> [Exercise directions]: Copy out each line of the entries where the word "using" is present.

Collected data:
--------------------

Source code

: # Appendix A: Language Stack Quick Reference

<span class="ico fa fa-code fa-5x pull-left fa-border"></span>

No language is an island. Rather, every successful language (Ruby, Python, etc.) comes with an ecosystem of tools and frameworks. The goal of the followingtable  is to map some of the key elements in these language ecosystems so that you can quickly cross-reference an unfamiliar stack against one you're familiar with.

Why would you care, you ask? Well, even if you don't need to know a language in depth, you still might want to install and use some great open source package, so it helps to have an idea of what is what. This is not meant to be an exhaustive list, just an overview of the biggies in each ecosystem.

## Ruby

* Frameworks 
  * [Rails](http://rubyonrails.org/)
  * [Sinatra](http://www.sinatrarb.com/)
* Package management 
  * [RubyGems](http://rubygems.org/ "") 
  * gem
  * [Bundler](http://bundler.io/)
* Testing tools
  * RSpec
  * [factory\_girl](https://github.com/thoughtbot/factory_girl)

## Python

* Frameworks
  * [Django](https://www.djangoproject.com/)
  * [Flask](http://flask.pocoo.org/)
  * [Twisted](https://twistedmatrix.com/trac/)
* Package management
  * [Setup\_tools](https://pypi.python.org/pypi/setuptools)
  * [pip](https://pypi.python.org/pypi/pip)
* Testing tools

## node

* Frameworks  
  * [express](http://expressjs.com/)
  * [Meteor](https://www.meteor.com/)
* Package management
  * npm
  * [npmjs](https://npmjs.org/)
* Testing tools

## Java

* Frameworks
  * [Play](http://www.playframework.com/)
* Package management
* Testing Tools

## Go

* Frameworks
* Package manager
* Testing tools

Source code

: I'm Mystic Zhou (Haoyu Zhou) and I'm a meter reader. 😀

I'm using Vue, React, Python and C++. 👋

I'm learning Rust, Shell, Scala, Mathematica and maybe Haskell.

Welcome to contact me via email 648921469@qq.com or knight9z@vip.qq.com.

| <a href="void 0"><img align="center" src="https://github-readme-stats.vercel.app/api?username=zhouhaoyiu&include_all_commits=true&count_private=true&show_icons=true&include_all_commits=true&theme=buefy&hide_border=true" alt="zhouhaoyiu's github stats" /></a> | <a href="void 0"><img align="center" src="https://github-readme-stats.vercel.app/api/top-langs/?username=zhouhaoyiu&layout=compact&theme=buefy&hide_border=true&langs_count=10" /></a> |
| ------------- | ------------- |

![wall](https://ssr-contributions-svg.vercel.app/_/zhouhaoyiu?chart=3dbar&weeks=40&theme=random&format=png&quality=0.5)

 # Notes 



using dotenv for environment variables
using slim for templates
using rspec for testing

--------------------

> [Output]:
I'm using Vue, React, Python and C++. 👋
using dotenv for environment variables
using slim for templates
using rspec for testing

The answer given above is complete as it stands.